(Aim of the exercise): An exact transcription of the listing, without its images, is what the answer must contain.

(Data provided):

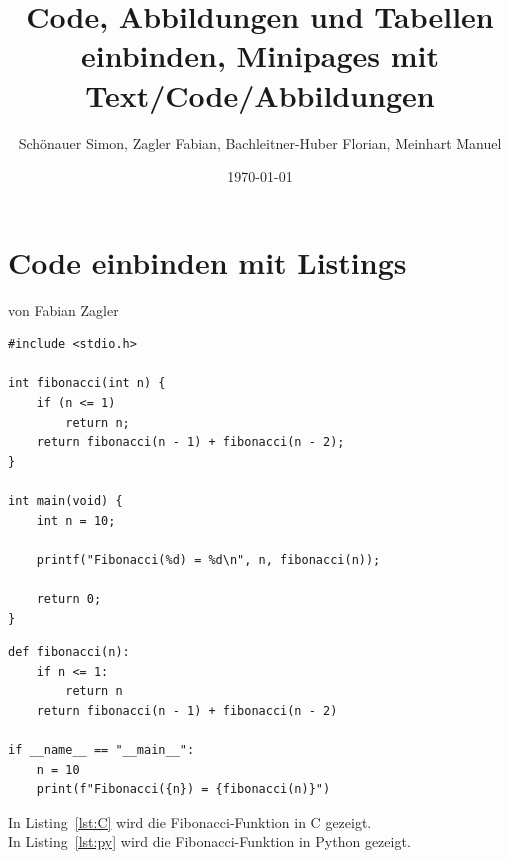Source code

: \documentclass[a4paper,12pt]{article}
\title{Code, Abbildungen und Tabellen einbinden, Minipages mit Text/Code/Abbildungen}
\author{Schönauer Simon, Zagler Fabian, Bachleitner-Huber Florian, Meinhart Manuel}
\date{\today}
\begin{document}
\maketitle

\newpage

\centering
\section{Code einbinden mit Listings}
{\large von Fabian Zagler}

\vspace{1 cm}

\begin{lstlisting}[style=cstyle, caption={Code Beispiel mit cstyle Stil}, label={lst:C}]
#include <stdio.h>

int fibonacci(int n) {
    if (n <= 1)
        return n;
    return fibonacci(n - 1) + fibonacci(n - 2);
}

int main(void) {
    int n = 10;

    printf("Fibonacci(%d) = %d\n", n, fibonacci(n));

    return 0;
}
\end{lstlisting}



\begin{lstlisting}[style=pystyle, captionpos=b, caption={Beispiel einer Fibonacci-Funktion in Python}, label={lst:py}]
def fibonacci(n):
    if n <= 1:
        return n
    return fibonacci(n - 1) + fibonacci(n - 2)

if __name__ == "__main__":
    n = 10
    print(f"Fibonacci({n}) = {fibonacci(n)}")
\end{lstlisting}


\vspace{1 cm}


\noindent
In Listing~\ref{lst:C} wird die Fibonacci-Funktion in C gezeigt.\\
In Listing~\ref{lst:py} wird die Fibonacci-Funktion in Python gezeigt.



\newpage

\end{document}
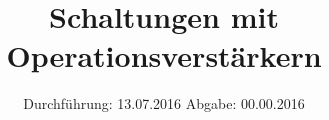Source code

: 


\subject{Versuchsprotokoll}
\title{Schaltungen mit Operationsverstärkern}
\date{
  Durchführung: 13.07.2016
  \hspace{3em}
  Abgabe: 00.00.2016
}




\maketitle
\thispagestyle{empty}







\printbibliography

(Answer to this task):
Source code

: \documentclass[a4paper,12pt]{article}
\title{Code, Abbildungen und Tabellen einbinden, Minipages mit Text/Code/Abbildungen}
\author{Schönauer Simon, Zagler Fabian, Bachleitner-Huber Florian, Meinhart Manuel}
\date{\today}
\begin{document}
\maketitle

\newpage

\centering
\section{Code einbinden mit Listings}
{\large von Fabian Zagler}

\vspace{1 cm}

\begin{lstlisting}[style=cstyle, caption={Code Beispiel mit cstyle Stil}, label={lst:C}]
#include <stdio.h>

int fibonacci(int n) {
    if (n <= 1)
        return n;
    return fibonacci(n - 1) + fibonacci(n - 2);
}

int main(void) {
    int n = 10;

    printf("Fibonacci(%d) = %d\n", n, fibonacci(n));

    return 0;
}
\end{lstlisting}



\begin{lstlisting}[style=pystyle, captionpos=b, caption={Beispiel einer Fibonacci-Funktion in Python}, label={lst:py}]
def fibonacci(n):
    if n <= 1:
        return n
    return fibonacci(n - 1) + fibonacci(n - 2)

if __name__ == "__main__":
    n = 10
    print(f"Fibonacci({n}) = {fibonacci(n)}")
\end{lstlisting}


\vspace{1 cm}


\noindent
In Listing~\ref{lst:C} wird die Fibonacci-Funktion in C gezeigt.\\
In Listing~\ref{lst:py} wird die Fibonacci-Funktion in Python gezeigt.



\newpage

\end{document}
Source code

: 


\subject{Versuchsprotokoll}
\title{Schaltungen mit Operationsverstärkern}
\date{
  Durchführung: 13.07.2016
  \hspace{3em}
  Abgabe: 00.00.2016
}




\maketitle
\thispagestyle{empty}







\printbibliography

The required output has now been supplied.